How I Survived Four Nights on the Ice by Serapio Ittusardjuat and illustrated by Matthew Hoddy, is the harrowing first-person account of Serapio Ittusardjuat's four nights spent on the open sea ice. He had few supplies and no water. This story shows courage, strength and patience as he recounts the traditional knowledge and skills that kept him alive after his snowmobile broke down halfway across the sea ice on a trip back from a fishing camp.

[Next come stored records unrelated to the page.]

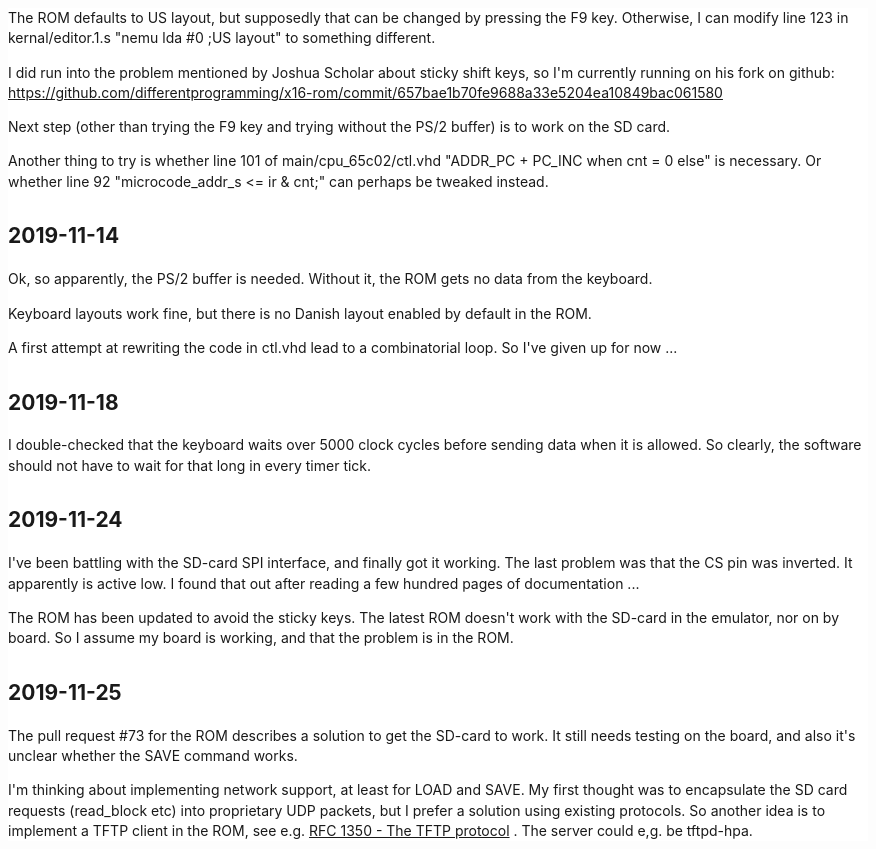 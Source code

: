 The ROM defaults to US layout, but supposedly that can be changed by
pressing the F9 key. Otherwise, I can modify line 123 in kernal/editor.1.s
"nemu  lda #0          ;US layout"
to something different.

I did run into the problem mentioned by Joshua Scholar about sticky shift keys,
so I'm currently running on his fork on github:
https://github.com/differentprogramming/x16-rom/commit/657bae1b70fe9688a33e5204ea10849bac061580

Next step (other than trying the F9 key and trying without the PS/2 buffer) is
to work on the SD card.

Another thing to try is whether line 101 of main/cpu\_65c02/ctl.vhd
"ADDR\_PC + PC\_INC when cnt = 0 else"
is necessary. Or whether line 92
"microcode\_addr\_s <= ir & cnt;"
can perhaps be tweaked instead.

## 2019-11-14
Ok, so apparently, the PS/2 buffer is needed. Without it, the ROM gets no data
from the keyboard.

Keyboard layouts work fine, but there is no Danish layout enabled by default in
the ROM.

A first attempt at rewriting the code in ctl.vhd lead to a combinatorial loop.
So I've given up for now ...

## 2019-11-18
I double-checked that the keyboard waits over 5000 clock cycles before sending
data when it is allowed. So clearly, the software should not have to wait for
that long in every timer tick. 

## 2019-11-24
I've been battling with the SD-card SPI interface, and finally got it working.
The last problem was that the CS pin was inverted. It apparently is active low.
I found that out after reading a few hundred pages of documentation ...

The ROM has been updated to avoid the sticky keys. The latest ROM doesn't work
with the SD-card in the emulator, nor on by board. So I assume my board is
working, and that the problem is in the ROM.

## 2019-11-25
The pull request #73 for the ROM describes a solution to get the SD-card to
work.  It still needs testing on the board, and also it's unclear whether the
SAVE command works.

I'm thinking about implementing network support, at least for LOAD and SAVE.
My first thought was to encapsulate the SD card requests (read\_block etc) into
proprietary UDP packets, but I prefer a solution using existing protocols.  So
another idea is to implement a TFTP client in the ROM, see e.g. [RFC 1350 - The
TFTP protocol](https://tools.ietf.org/pdf/rfc1350.pdf) . The server could e,g.
be tftpd-hpa.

Awakening: Our Ancestor's Lines Revitalizing Inuit Traditional Tattooing is gathered and compiled by Angela Hovak Johnston. This work is an eight year project, which began as Angela Hovak Johnston's personal journey to permanently ink herself with the ancient symbols that were worn by her Inuit ancestors. In tattooing knowledge and skills are passed on continue the tradition. The stories shared in this book are personal journeys of modern Inuit women who inherited the right to be tattooed for strength, beauty, and existence, and to reclaim their history.
Our Hearts Are As One Fire by Jerry Fontaine is a vision shared. A manifesto. This remarkable work draws on Ojibway-, Ota’wa-, and Ishkodawatomi-Anishinabe world views, history, and lived experience to develop a wholly Ojibway-Anishinabe interpretation of the role of traditional leadership and governance today. Taking as his starting point the idea that Anishinabeg need to reconnect with non-colonized modes of thinking, social organization, and decision making in order to achieve genuine sovereignty, Jerry Fontaine (makwa ogimaa) looks to historically significant models.
Apple in the Middle by Dawn Quigley, enrolled member of the Turtle Mountain Chippewa, is published by North Dakota State University Press. This story is set in Minnesota and the Turtle Mountain Chippewa reservation in North Dakota. Apple Starkington’s mother, a member of Turtle Mountain Chippewa, died after giving birth to her. Growing up with her father and stepmother, and living in upper middle-class suburbia, Apple feels like she doesn’t fit in. She has experienced racism at school when she was called a racial slur for someone of white and Native American descent.
My Bravo is written by Jordan Kyak and illustrated by Steve James. This is the story of Jordan who loves driving his Bravo! It might be small, but it is tough. Jordan uses his Bravo for hunting, helping his family, and more. Find out what makes Jordan’s Bravo so special. This is a leveled reading book with PM Benchmark 21 or F&P guided reading L. Jordan Kyak was born and raised in Pond Inlet, Nunavut. He attended Nunavut Arctic College.
A Summer Day in the Community is written by Masiana Kelly and illustrated by Lenny Lishchenko. It’s a beautiful summer day in Kugluktuk, Nunavut. How will Angut spend his day? Join Angut as he bikes through his community, plays with his friend Papak, and spends time with his family. Tiffany Kelly is Inuit and Dene from Kugluktuk, Nunavut, and Fort Simpson, NWT. Masiana is her Inuinnaqtun name. This is a bilingual book written in Inuktitut and English.
The Great Fishing Derby is written by Alex Ittimangnaq and illustrated by Eric Kim and Amanda Sandland. In The Great Fishing Derby, Kanayuq who lives in Kugaaruk, Nunavut is excited for the fishing derby! Kanayuq hopes he can catch a big enough fish to win the grand prize—a new bicycle! Before he can compete in the derby, he must help his family. Will Kanayuq be able to finish all his work and win the competition? This book is bilingual and is written in Inuktitut and English.